### Available data
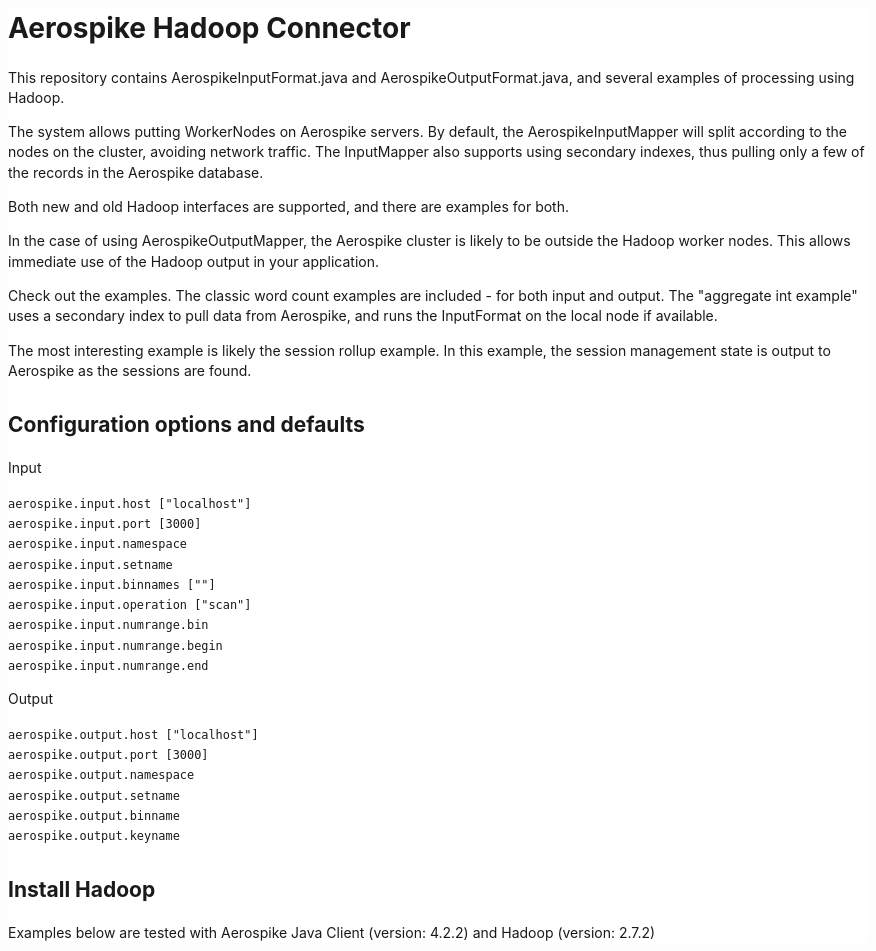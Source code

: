 # Aerospike Hadoop Connector

This repository contains AerospikeInputFormat.java and
AerospikeOutputFormat.java, and several examples of processing using
Hadoop.

The system allows putting WorkerNodes on Aerospike servers. By
default, the AerospikeInputMapper will split according to the nodes on
the cluster, avoiding network traffic. The InputMapper also supports
using secondary indexes, thus pulling only a few of the records in the
Aerospike database.

Both new and old Hadoop interfaces are supported, and there are
examples for both.

In the case of using AerospikeOutputMapper, the Aerospike cluster is
likely to be outside the Hadoop worker nodes. This allows immediate
use of the Hadoop output in your application.

Check out the examples. The classic word count examples are included -
for both input and output. The "aggregate int example" uses a
secondary index to pull data from Aerospike, and runs the InputFormat
on the local node if available.

The most interesting example is likely the session rollup example.  In
this example, the session management state is output to Aerospike as
the sessions are found.


Configuration options and defaults
----------------------------------------------------------------
Input

    aerospike.input.host ["localhost"]
    aerospike.input.port [3000]
    aerospike.input.namespace
    aerospike.input.setname
    aerospike.input.binnames [""]
    aerospike.input.operation ["scan"]
    aerospike.input.numrange.bin
    aerospike.input.numrange.begin
    aerospike.input.numrange.end

Output

    aerospike.output.host ["localhost"]
    aerospike.output.port [3000]
    aerospike.output.namespace
    aerospike.output.setname
    aerospike.output.binname
    aerospike.output.keyname


Install Hadoop
----------------------------------------------------------------
Examples below are tested with Aerospike Java Client (version: 4.2.2) and Hadoop (version: 2.7.2)
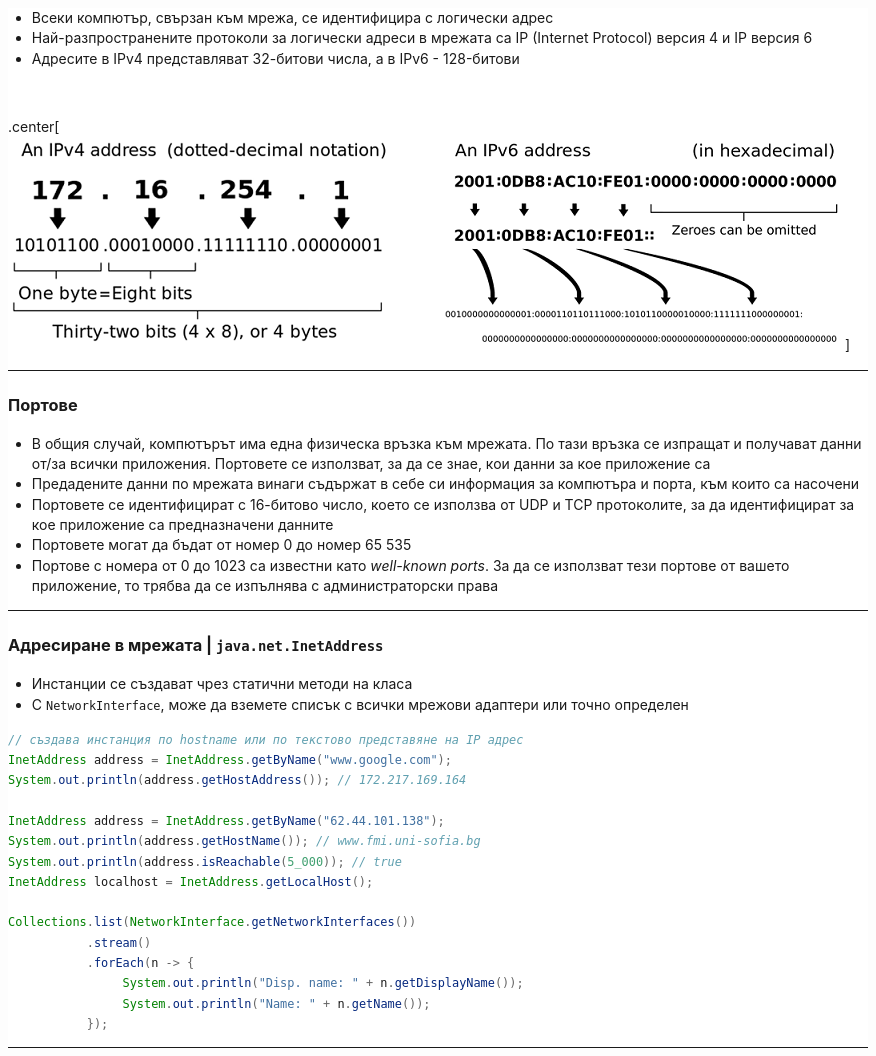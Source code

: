 - Всеки компютър, свързан към мрежа, се идентифицира с логически адрес
- Най-разпространените протоколи за логически адреси в мрежата са IP (Internet Protocol) версия 4 и IP версия 6
- Адресите в IPv4 представляват 32-битови числа, а в IPv6 - 128-битови

<br>

.center[![IP v4 v6](images/10.2-ipv4-ipv6.png)]

---

### Портове

- В общия случай, компютърът има една физическа връзка към мрежата. По тази връзка се изпращат и получават данни от/за всички приложения. Портовете се използват, за да се знае, кои данни за кое приложение са
- Предадените данни по мрежата винаги съдържат в себе си информация за компютъра и порта, към които са насочени
- Портовете се идентифицират с 16-битово число, което се използва от UDP и TCP протоколите, за да идентифицират за кое приложение са предназначени данните
- Портовете могат да бъдат от номер 0 до номер 65 535
- Портове с номера от 0 до 1023 са известни като *well-known ports*. За да се използват тези портове от вашето приложение, то трябва да се изпълнява с администраторски права

---

### Адресиране в мрежата | `java.net.InetAddress`

- Инстанции се създават чрез статични методи на класа
- С `NetworkInterface`, може да вземете списък с всички мрежови адаптери или точно определен

```java
// създава инстанция по hostname или по текстово представяне на IP адрес
InetAddress address = InetAddress.getByName​("www.google.com");
System.out.println(address.getHostAddress()); // 172.217.169.164

InetAddress address = InetAddress.getByName("62.44.101.138");
System.out.println(address.getHostName()); // www.fmi.uni-sofia.bg
System.out.println(address.isReachable(5_000)); // true
InetAddress localhost = InetAddress.getLocalHost();

Collections.list(NetworkInterface.getNetworkInterfaces())
           .stream()
           .forEach(n -> {
                System.out.println("Disp. name: " + n.getDisplayName());
                System.out.println("Name: " + n.getName());
           });
```

---
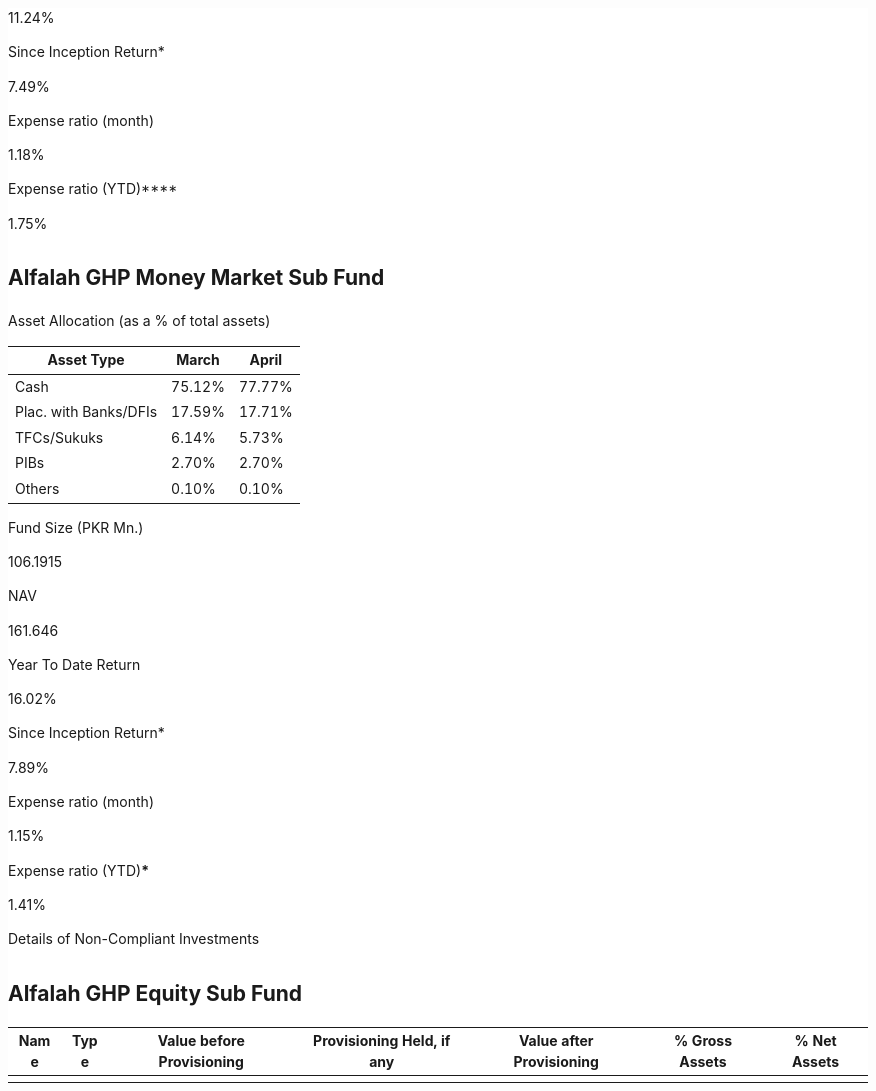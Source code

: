 11.24%

Since Inception Return\*

7.49%

Expense ratio (month)

1.18%

Expense ratio (YTD)\*\*\*\*

1.75%

## Alfalah GHP Money Market Sub Fund

Asset Allocation (as a % of total assets)

| Asset Type            | March  | April  |
| --------------------- | ------ | ------ |
| Cash                  | 75.12% | 77.77% |
| Plac. with Banks/DFIs | 17.59% | 17.71% |
| TFCs/Sukuks           | 6.14%  | 5.73%  |
| PIBs                  | 2.70%  | 2.70%  |
| Others                | 0.10%  | 0.10%  |

Fund Size (PKR Mn.)

106.1915

NAV

161.646

Year To Date Return

16.02%

Since Inception Return\*

7.89%

Expense ratio (month)

1.15%

Expense ratio (YTD)**\***

1.41%

Details of Non-Compliant Investments

## Alfalah GHP Equity Sub Fund

| Name | Type | Value before Provisioning | Provisioning Held, if any | Value after Provisioning | % Gross Assets | % Net Assets |
| ---- | ---- | ------------------------- | ------------------------- | ------------------------ | -------------- | ------------ |
|      |      |                           |                           |                          |                |              |
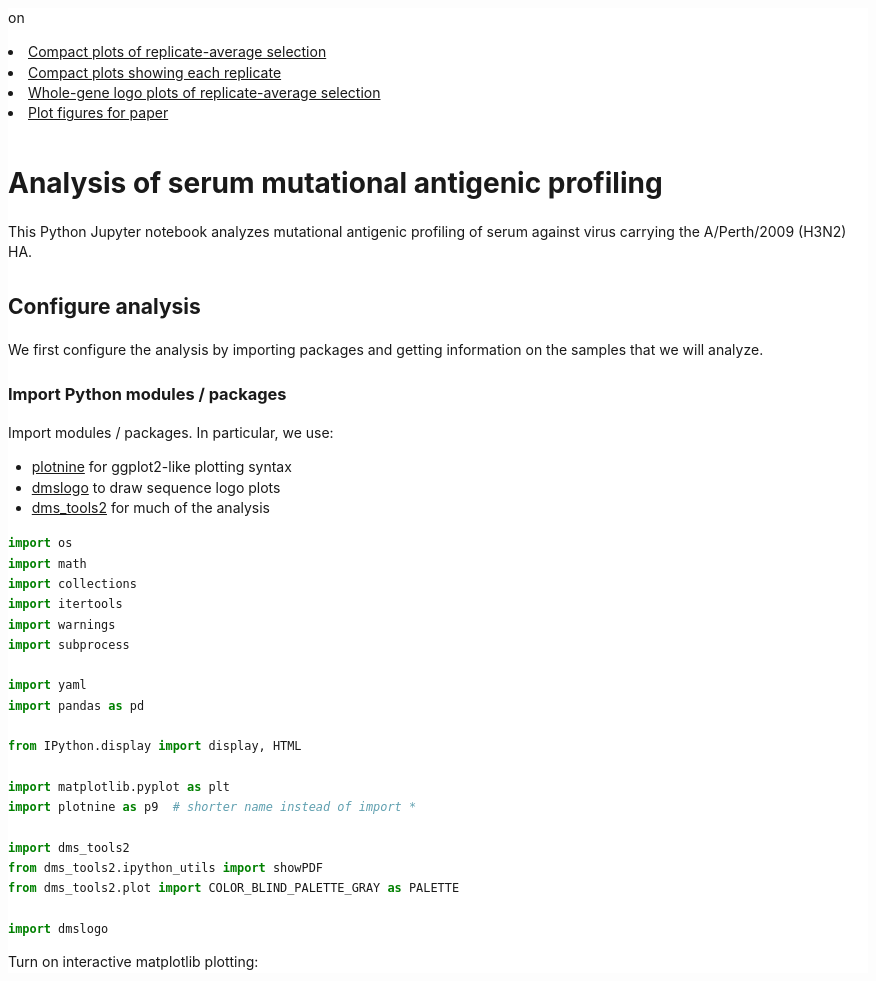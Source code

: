 on</a></span></li><li><span><a href="#Compact-plots-of-replicate-average-selection" data-toc-modified-id="Compact-plots-of-replicate-average-selection-1.5.5.2">Compact plots of replicate-average selection</a></span></li><li><span><a href="#Compact-plots-showing-each-replicate" data-toc-modified-id="Compact-plots-showing-each-replicate-1.5.5.3">Compact plots showing each replicate</a></span></li><li><span><a href="#Whole-gene-logo-plots-of-replicate-average-selection" data-toc-modified-id="Whole-gene-logo-plots-of-replicate-average-selection-1.5.5.4">Whole-gene logo plots of replicate-average selection</a></span></li></ul></li></ul></li></ul></li><li><span><a href="#Plot-figures-for-paper" data-toc-modified-id="Plot-figures-for-paper-2">Plot figures for paper</a></span></li></ul></div>

# Analysis of serum mutational antigenic profiling
This Python Jupyter notebook analyzes mutational antigenic profiling of serum against virus carrying the A/Perth/2009 (H3N2) HA.

## Configure analysis
We first configure the analysis by importing packages and getting information on the samples that we will analyze.

### Import Python modules / packages
Import modules / packages.
In particular, we use:

 - [plotnine](https://plotnine.readthedocs.io) for ggplot2-like plotting syntax
 - [dmslogo](https://jbloomlab.github.io/dmslogo/) to draw sequence logo plots
 - [dms_tools2](https://jbloomlab.github.io/dms_tools2/) for much of the analysis


```python
import os
import math
import collections
import itertools
import warnings
import subprocess

import yaml
import pandas as pd

from IPython.display import display, HTML

import matplotlib.pyplot as plt
import plotnine as p9  # shorter name instead of import *

import dms_tools2
from dms_tools2.ipython_utils import showPDF
from dms_tools2.plot import COLOR_BLIND_PALETTE_GRAY as PALETTE

import dmslogo
```

Turn on interactive matplotlib plotting:

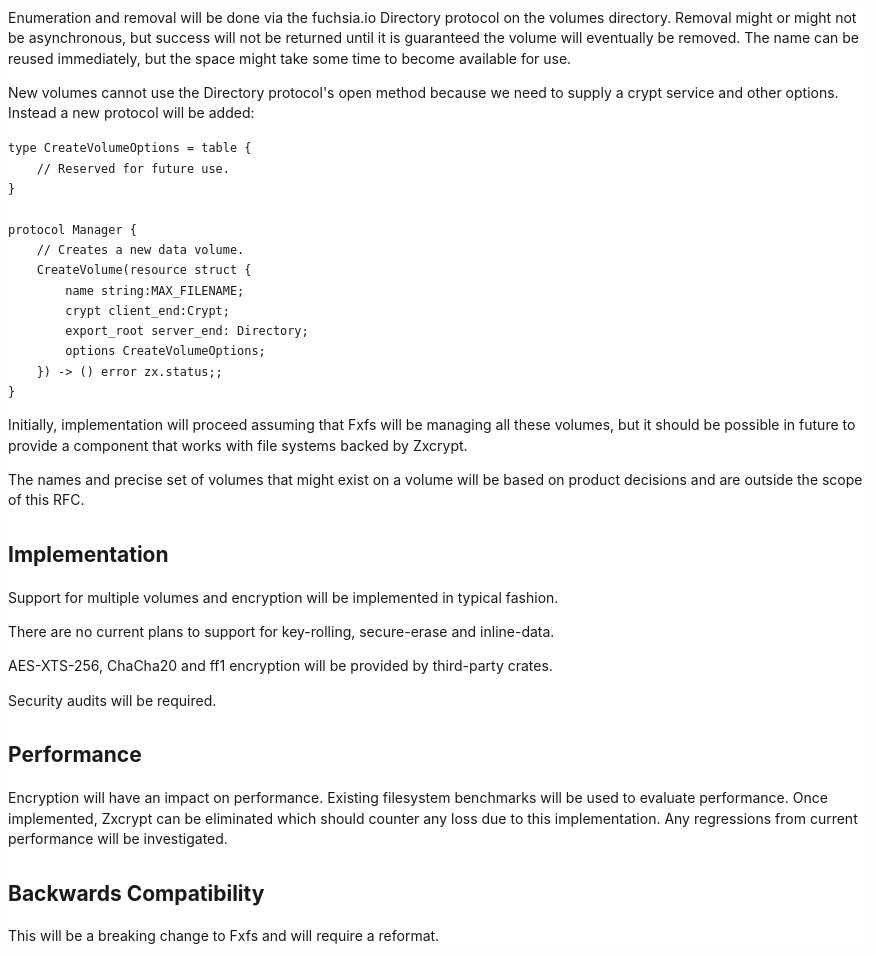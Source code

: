 Enumeration and removal will be done via the fuchsia.io Directory protocol on
the volumes directory. Removal might or might not be asynchronous, but success
will not be returned until it is guaranteed the volume will eventually be
removed. The name can be reused immediately, but the space might take some time
to become available for use.

New volumes cannot use the Directory protocol's open method because we need to
supply a crypt service and other options. Instead a new protocol will be added:

```fidl
type CreateVolumeOptions = table {
    // Reserved for future use.
}

protocol Manager {
    // Creates a new data volume.
    CreateVolume(resource struct {
        name string:MAX_FILENAME;
        crypt client_end:Crypt;
        export_root server_end: Directory;
        options CreateVolumeOptions;
    }) -> () error zx.status;;
}
```

Initially, implementation will proceed assuming that Fxfs will be managing all
these volumes, but it should be possible in future to provide a component that
works with file systems backed by Zxcrypt.

The names and precise set of volumes that might exist on a volume will be
based on product decisions and are outside the scope of this RFC.

## Implementation

Support for multiple volumes and encryption will be implemented in typical
fashion.

There are no current plans to support for key-rolling, secure-erase and
inline-data.

AES-XTS-256, ChaCha20 and ff1 encryption will be provided by third-party crates.

Security audits will be required.

## Performance

Encryption will have an impact on performance. Existing filesystem benchmarks
will be used to evaluate performance. Once implemented, Zxcrypt can be
eliminated which should counter any loss due to this implementation. Any
regressions from current performance will be investigated.

## Backwards Compatibility

This will be a breaking change to Fxfs and will require a reformat.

### Task to complete
Copy out every line above without change, dropping the pictures.

### Response to the task
Source code

: # Aerospike Hadoop Connector

This repository contains AerospikeInputFormat.java and
AerospikeOutputFormat.java, and several examples of processing using
Hadoop.

The system allows putting WorkerNodes on Aerospike servers. By
default, the AerospikeInputMapper will split according to the nodes on
the cluster, avoiding network traffic. The InputMapper also supports
using secondary indexes, thus pulling only a few of the records in the
Aerospike database.

Both new and old Hadoop interfaces are supported, and there are
examples for both.

In the case of using AerospikeOutputMapper, the Aerospike cluster is
likely to be outside the Hadoop worker nodes. This allows immediate
use of the Hadoop output in your application.

Check out the examples. The classic word count examples are included -
for both input and output. The "aggregate int example" uses a
secondary index to pull data from Aerospike, and runs the InputFormat
on the local node if available.

The most interesting example is likely the session rollup example.  In
this example, the session management state is output to Aerospike as
the sessions are found.


Configuration options and defaults
----------------------------------------------------------------
Input

    aerospike.input.host ["localhost"]
    aerospike.input.port [3000]
    aerospike.input.namespace
    aerospike.input.setname
    aerospike.input.binnames [""]
    aerospike.input.operation ["scan"]
    aerospike.input.numrange.bin
    aerospike.input.numrange.begin
    aerospike.input.numrange.end

Output

    aerospike.output.host ["localhost"]
    aerospike.output.port [3000]
    aerospike.output.namespace
    aerospike.output.setname
    aerospike.output.binname
    aerospike.output.keyname


Install Hadoop
----------------------------------------------------------------
Examples below are tested with Aerospike Java Client (version: 4.2.2) and Hadoop (version: 2.7.2)
Source code

: - Всеки компютър, свързан към мрежа, се идентифицира с логически адрес
- Най-разпространените протоколи за логически адреси в мрежата са IP (Internet Protocol) версия 4 и IP версия 6
- Адресите в IPv4 представляват 32-битови числа, а в IPv6 - 128-битови

<br>

.center[![IP v4 v6](images/10.2-ipv4-ipv6.png)]

---

### Портове

- В общия случай, компютърът има една физическа връзка към мрежата. По тази връзка се изпращат и получават данни от/за всички приложения. Портовете се използват, за да се знае, кои данни за кое приложение са
- Предадените данни по мрежата винаги съдържат в себе си информация за компютъра и порта, към които са насочени
- Портовете се идентифицират с 16-битово число, което се използва от UDP и TCP протоколите, за да идентифицират за кое приложение са предназначени данните
- Портовете могат да бъдат от номер 0 до номер 65 535
- Портове с номера от 0 до 1023 са известни като *well-known ports*. За да се използват тези портове от вашето приложение, то трябва да се изпълнява с администраторски права

---

### Адресиране в мрежата | `java.net.InetAddress`

- Инстанции се създават чрез статични методи на класа
- С `NetworkInterface`, може да вземете списък с всички мрежови адаптери или точно определен

```java
// създава инстанция по hostname или по текстово представяне на IP адрес
InetAddress address = InetAddress.getByName​("www.google.com");
System.out.println(address.getHostAddress()); // 172.217.169.164

InetAddress address = InetAddress.getByName("62.44.101.138");
System.out.println(address.getHostName()); // www.fmi.uni-sofia.bg
System.out.println(address.isReachable(5_000)); // true
InetAddress localhost = InetAddress.getLocalHost();

Collections.list(NetworkInterface.getNetworkInterfaces())
           .stream()
           .forEach(n -> {
                System.out.println("Disp. name: " + n.getDisplayName());
                System.out.println("Name: " + n.getName());
           });
```

---
Source code

: 11.24%

Since Inception Return\*

7.49%

Expense ratio (month)

1.18%

Expense ratio (YTD)\*\*\*\*

1.75%

## Alfalah GHP Money Market Sub Fund

Asset Allocation (as a % of total assets)

| Asset Type            | March  | April  |
| --------------------- | ------ | ------ |
| Cash                  | 75.12% | 77.77% |
| Plac. with Banks/DFIs | 17.59% | 17.71% |
| TFCs/Sukuks           | 6.14%  | 5.73%  |
| PIBs                  | 2.70%  | 2.70%  |
| Others                | 0.10%  | 0.10%  |

Fund Size (PKR Mn.)

106.1915

NAV

161.646

Year To Date Return

16.02%

Since Inception Return\*

7.89%

Expense ratio (month)

1.15%

Expense ratio (YTD)**\***

1.41%

Details of Non-Compliant Investments

## Alfalah GHP Equity Sub Fund

| Name | Type | Value before Provisioning | Provisioning Held, if any | Value after Provisioning | % Gross Assets | % Net Assets |
| ---- | ---- | ------------------------- | ------------------------- | ------------------------ | -------------- | ------------ |
|      |      |                           |                           |                          |                |              |
Source code

: on</a></span></li><li><span><a href="#Compact-plots-of-replicate-average-selection" data-toc-modified-id="Compact-plots-of-replicate-average-selection-1.5.5.2">Compact plots of replicate-average selection</a></span></li><li><span><a href="#Compact-plots-showing-each-replicate" data-toc-modified-id="Compact-plots-showing-each-replicate-1.5.5.3">Compact plots showing each replicate</a></span></li><li><span><a href="#Whole-gene-logo-plots-of-replicate-average-selection" data-toc-modified-id="Whole-gene-logo-plots-of-replicate-average-selection-1.5.5.4">Whole-gene logo plots of replicate-average selection</a></span></li></ul></li></ul></li></ul></li><li><span><a href="#Plot-figures-for-paper" data-toc-modified-id="Plot-figures-for-paper-2">Plot figures for paper</a></span></li></ul></div>

# Analysis of serum mutational antigenic profiling
This Python Jupyter notebook analyzes mutational antigenic profiling of serum against virus carrying the A/Perth/2009 (H3N2) HA.

## Configure analysis
We first configure the analysis by importing packages and getting information on the samples that we will analyze.

### Import Python modules / packages
Import modules / packages.
In particular, we use:

 - [plotnine](https://plotnine.readthedocs.io) for ggplot2-like plotting syntax
 - [dmslogo](https://jbloomlab.github.io/dmslogo/) to draw sequence logo plots
 - [dms_tools2](https://jbloomlab.github.io/dms_tools2/) for much of the analysis


```python
import os
import math
import collections
import itertools
import warnings
import subprocess

import yaml
import pandas as pd

from IPython.display import display, HTML

import matplotlib.pyplot as plt
import plotnine as p9  # shorter name instead of import *

import dms_tools2
from dms_tools2.ipython_utils import showPDF
from dms_tools2.plot import COLOR_BLIND_PALETTE_GRAY as PALETTE

import dmslogo
```

Turn on interactive matplotlib plotting:

Source code

: Enumeration and removal will be done via the fuchsia.io Directory protocol on
the volumes directory. Removal might or might not be asynchronous, but success
will not be returned until it is guaranteed the volume will eventually be
removed. The name can be reused immediately, but the space might take some time
to become available for use.

New volumes cannot use the Directory protocol's open method because we need to
supply a crypt service and other options. Instead a new protocol will be added:

```fidl
type CreateVolumeOptions = table {
    // Reserved for future use.
}

protocol Manager {
    // Creates a new data volume.
    CreateVolume(resource struct {
        name string:MAX_FILENAME;
        crypt client_end:Crypt;
        export_root server_end: Directory;
        options CreateVolumeOptions;
    }) -> () error zx.status;;
}
```

Initially, implementation will proceed assuming that Fxfs will be managing all
these volumes, but it should be possible in future to provide a component that
works with file systems backed by Zxcrypt.

The names and precise set of volumes that might exist on a volume will be
based on product decisions and are outside the scope of this RFC.

## Implementation

Support for multiple volumes and encryption will be implemented in typical
fashion.

There are no current plans to support for key-rolling, secure-erase and
inline-data.

AES-XTS-256, ChaCha20 and ff1 encryption will be provided by third-party crates.

Security audits will be required.

## Performance

Encryption will have an impact on performance. Existing filesystem benchmarks
will be used to evaluate performance. Once implemented, Zxcrypt can be
eliminated which should counter any loss due to this implementation. Any
regressions from current performance will be investigated.

## Backwards Compatibility

This will be a breaking change to Fxfs and will require a reformat.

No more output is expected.